Extremely Randomized Trees (Extra-Trees) is a machine learning ensemble method that builds upon Random Forests construction process. Unlike Random Forests, which search for the optimal split point, Extra-Trees randomly selects both the features and the split thresholds to create more diversified trees. This approach, while sacrificing some bias for lower variance, can reduce overfitting, create more diverse trees, and speed up training times. The final prediction is made by averaging regression outputs or performing a majority vote for classification, similar to a Random Forest. (medium post, geeksforgeeks post)
How Extra-Trees Work
- Ensemble of Trees: Extra-Trees creates a forest of multiple decision trees, similar to a Random Forest.
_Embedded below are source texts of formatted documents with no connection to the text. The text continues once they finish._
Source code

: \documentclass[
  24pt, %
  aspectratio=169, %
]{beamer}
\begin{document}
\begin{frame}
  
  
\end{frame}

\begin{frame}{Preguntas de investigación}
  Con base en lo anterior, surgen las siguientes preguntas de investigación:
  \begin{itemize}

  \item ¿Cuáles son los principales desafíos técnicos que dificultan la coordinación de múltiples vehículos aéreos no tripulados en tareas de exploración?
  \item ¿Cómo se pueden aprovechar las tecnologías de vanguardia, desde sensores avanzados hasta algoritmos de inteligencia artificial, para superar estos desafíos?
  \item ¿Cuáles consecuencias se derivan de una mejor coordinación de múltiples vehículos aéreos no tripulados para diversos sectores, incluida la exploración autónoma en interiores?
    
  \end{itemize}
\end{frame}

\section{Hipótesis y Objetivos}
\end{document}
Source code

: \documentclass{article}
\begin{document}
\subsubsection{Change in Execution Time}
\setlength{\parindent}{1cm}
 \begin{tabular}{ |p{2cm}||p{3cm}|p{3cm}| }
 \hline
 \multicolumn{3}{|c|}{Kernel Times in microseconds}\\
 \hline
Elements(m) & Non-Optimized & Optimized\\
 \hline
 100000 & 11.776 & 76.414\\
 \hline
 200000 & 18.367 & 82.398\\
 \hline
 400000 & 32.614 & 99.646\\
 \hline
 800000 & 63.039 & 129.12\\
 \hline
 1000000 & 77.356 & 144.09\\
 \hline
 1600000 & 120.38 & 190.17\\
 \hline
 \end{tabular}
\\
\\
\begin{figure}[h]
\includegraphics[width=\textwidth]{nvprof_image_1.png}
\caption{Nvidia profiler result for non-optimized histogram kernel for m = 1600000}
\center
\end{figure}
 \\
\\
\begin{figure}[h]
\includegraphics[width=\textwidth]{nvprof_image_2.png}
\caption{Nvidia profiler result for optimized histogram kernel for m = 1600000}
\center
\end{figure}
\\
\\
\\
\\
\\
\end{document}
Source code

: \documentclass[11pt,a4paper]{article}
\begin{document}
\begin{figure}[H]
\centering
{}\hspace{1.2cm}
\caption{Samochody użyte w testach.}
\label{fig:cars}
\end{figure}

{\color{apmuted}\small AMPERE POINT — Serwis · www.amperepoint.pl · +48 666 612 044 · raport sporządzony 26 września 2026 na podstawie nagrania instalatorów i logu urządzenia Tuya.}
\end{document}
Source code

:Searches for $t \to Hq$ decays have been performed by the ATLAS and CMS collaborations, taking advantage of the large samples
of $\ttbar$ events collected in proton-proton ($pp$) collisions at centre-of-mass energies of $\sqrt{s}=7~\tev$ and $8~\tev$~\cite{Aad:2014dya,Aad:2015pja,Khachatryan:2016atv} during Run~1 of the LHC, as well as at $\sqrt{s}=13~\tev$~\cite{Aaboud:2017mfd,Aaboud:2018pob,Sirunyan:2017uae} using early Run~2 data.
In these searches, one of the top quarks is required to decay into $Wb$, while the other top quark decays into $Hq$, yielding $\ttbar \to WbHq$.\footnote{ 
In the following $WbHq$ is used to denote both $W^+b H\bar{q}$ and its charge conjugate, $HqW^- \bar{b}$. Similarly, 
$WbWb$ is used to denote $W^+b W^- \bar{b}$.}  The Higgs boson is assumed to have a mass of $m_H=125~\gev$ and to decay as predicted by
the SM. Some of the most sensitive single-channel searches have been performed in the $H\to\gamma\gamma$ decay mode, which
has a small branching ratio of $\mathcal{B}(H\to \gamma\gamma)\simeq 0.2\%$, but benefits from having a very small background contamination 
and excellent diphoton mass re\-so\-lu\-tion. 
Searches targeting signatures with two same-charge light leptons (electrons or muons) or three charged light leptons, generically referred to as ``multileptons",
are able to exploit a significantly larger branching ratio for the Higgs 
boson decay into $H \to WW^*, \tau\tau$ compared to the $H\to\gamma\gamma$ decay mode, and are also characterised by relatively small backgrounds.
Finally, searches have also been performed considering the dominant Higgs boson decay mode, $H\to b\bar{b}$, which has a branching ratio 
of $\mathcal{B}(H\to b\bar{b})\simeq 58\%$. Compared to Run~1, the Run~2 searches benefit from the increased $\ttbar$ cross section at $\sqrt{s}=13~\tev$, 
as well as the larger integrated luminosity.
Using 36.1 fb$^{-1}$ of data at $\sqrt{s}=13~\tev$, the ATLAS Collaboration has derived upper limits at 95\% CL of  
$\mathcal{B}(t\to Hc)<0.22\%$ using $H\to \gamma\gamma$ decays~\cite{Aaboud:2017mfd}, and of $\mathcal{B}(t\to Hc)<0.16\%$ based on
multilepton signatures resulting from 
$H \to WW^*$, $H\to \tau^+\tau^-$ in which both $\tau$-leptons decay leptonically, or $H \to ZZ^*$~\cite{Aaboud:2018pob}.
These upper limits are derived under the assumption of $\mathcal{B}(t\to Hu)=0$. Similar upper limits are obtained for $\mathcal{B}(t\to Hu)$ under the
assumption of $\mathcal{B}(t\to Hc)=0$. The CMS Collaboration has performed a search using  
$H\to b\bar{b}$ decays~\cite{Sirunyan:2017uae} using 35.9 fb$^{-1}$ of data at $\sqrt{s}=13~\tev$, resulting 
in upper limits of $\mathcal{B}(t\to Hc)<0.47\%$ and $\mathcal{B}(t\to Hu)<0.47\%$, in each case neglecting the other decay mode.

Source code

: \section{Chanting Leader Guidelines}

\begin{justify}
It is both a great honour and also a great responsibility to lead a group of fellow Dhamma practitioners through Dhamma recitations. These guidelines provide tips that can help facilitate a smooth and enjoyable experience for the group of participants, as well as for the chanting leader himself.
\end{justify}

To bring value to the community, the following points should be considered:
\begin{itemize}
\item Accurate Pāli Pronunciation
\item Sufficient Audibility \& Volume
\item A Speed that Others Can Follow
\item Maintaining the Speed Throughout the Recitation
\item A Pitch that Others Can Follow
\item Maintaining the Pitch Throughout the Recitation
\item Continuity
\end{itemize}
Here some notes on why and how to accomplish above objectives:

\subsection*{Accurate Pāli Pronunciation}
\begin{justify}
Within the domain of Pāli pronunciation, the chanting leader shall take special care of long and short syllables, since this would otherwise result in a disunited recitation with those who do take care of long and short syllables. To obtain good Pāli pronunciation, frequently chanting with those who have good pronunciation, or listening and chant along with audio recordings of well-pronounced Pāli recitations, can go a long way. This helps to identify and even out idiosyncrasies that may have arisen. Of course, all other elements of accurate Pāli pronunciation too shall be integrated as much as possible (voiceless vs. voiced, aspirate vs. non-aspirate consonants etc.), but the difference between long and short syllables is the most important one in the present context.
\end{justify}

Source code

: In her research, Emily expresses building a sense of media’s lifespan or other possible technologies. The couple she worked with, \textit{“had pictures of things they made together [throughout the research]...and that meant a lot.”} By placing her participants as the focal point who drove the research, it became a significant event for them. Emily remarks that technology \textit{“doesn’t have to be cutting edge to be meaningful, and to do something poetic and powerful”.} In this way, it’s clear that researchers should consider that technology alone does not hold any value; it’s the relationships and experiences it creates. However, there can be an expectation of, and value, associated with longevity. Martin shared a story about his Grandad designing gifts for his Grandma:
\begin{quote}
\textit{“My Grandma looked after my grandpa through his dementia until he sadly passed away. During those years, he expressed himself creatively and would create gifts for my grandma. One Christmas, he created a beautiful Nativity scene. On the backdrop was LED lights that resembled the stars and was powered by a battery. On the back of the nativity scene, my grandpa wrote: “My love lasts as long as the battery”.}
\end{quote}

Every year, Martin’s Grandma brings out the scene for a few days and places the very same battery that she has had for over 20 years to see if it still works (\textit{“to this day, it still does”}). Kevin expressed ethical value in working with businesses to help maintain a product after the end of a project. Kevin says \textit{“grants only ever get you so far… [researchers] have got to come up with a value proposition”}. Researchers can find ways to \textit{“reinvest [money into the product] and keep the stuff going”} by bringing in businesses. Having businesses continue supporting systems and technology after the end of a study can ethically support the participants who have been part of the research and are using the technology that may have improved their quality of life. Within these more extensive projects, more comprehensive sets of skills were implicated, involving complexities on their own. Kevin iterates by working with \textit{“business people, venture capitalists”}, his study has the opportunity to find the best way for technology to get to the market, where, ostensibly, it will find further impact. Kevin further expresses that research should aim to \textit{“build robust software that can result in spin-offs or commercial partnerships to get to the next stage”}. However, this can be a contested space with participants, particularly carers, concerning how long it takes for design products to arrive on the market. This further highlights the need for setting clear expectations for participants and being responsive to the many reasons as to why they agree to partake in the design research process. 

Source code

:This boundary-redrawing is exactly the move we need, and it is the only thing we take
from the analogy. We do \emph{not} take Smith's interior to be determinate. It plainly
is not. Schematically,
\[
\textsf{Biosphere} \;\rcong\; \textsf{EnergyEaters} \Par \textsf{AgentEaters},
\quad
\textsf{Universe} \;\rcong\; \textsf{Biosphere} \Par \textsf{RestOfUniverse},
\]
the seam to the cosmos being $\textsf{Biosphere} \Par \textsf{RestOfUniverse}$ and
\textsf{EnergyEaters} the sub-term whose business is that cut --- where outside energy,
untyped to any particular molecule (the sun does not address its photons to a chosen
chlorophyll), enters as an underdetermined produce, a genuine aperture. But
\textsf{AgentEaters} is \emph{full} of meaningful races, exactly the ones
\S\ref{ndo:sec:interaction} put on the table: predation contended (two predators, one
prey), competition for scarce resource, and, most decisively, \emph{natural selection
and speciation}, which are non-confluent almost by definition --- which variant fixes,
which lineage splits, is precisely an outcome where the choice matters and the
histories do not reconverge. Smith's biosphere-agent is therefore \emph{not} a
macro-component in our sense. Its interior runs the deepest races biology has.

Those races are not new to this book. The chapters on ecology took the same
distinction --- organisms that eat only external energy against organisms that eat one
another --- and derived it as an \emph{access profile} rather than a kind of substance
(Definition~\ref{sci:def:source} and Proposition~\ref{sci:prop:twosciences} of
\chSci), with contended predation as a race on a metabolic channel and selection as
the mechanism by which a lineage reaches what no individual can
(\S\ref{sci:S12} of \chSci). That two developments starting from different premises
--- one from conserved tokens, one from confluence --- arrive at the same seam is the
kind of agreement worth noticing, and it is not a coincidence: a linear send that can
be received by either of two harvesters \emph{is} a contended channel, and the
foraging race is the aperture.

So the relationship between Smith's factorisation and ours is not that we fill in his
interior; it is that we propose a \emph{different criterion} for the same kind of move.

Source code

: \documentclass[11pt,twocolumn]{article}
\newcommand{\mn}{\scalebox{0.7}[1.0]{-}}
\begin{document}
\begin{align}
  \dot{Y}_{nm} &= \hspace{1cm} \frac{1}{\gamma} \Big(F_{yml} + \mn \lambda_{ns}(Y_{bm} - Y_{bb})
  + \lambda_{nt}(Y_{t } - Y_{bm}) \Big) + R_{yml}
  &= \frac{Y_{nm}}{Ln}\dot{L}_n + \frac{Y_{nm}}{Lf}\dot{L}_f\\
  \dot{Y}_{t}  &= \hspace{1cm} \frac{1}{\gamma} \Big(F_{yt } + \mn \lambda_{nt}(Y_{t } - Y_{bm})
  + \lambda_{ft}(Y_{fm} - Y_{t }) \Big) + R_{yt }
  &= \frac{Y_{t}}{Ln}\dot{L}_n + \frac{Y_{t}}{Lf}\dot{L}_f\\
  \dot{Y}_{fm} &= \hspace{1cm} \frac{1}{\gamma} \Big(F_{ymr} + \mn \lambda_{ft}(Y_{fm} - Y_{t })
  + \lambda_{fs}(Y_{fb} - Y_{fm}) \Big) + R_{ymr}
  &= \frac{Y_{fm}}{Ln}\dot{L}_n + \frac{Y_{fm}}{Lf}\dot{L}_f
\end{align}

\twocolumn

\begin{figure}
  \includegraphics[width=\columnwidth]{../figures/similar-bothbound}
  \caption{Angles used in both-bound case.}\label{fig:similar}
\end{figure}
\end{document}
- Random Feature Selection: At each node, a random subset of features is selected for splitting, a technique also used in Random Forests.
- Random Threshold Selection: Unlike Random Forests, which search for the optimal split point, Extra-Trees randomly selects a threshold for each feature. It then picks the best split from this set of random thresholds.
- Whole Dataset Use: Instead of using bootstrap samples, each tree in the Extra-Trees forest is typically trained on the entire dataset.
- Aggregation of Predictions: For regression, the final prediction is the average of the individual tree predictions. For classification, it is the majority vote among the trees.
Key Differences from Random Forests
- Randomness in Split Points:
- Extra Trees: Splits are chosen randomly, making the algorithm faster and simplifying the process of building each tree.
- Random Forest: Searches for the optimal split point for each node, which requires more computational effort but can potentially lead to better predictive performance.
- Bootstrapping:
- Extra Trees: No Bootstrapping. Each decision tree is trained on the entire original training dataset (unlike Random Forest, which uses bootstrap samples). This reduces the model’s overall bias.
- Random Forest: Uses bootstrap replicas, meaning each tree is trained on a random subsample of the original data with replacement.
- Bias and Variance:
- Extra Trees: The added randomness of random splits can increase the model’s bias but also helps to reduce variance, leading to better generalization.
- Random Forest: By reducing variance and using optimal splits, Random Forest typically has lower bias and variance compared to a single decision tree.
- Computational Cost:
- Extra Trees: Faster to train due to the lack of optimal split point calculation.
- Random Forest: More computationally expensive because it involves finding the best split point for each node.
When to Choose Which
- Choose Extra Trees if:
- You need a faster training time.
- You want a model that is more robust to noisy or irrelevant features.
- You want to reduce the need for extensive hyperparameter tuning.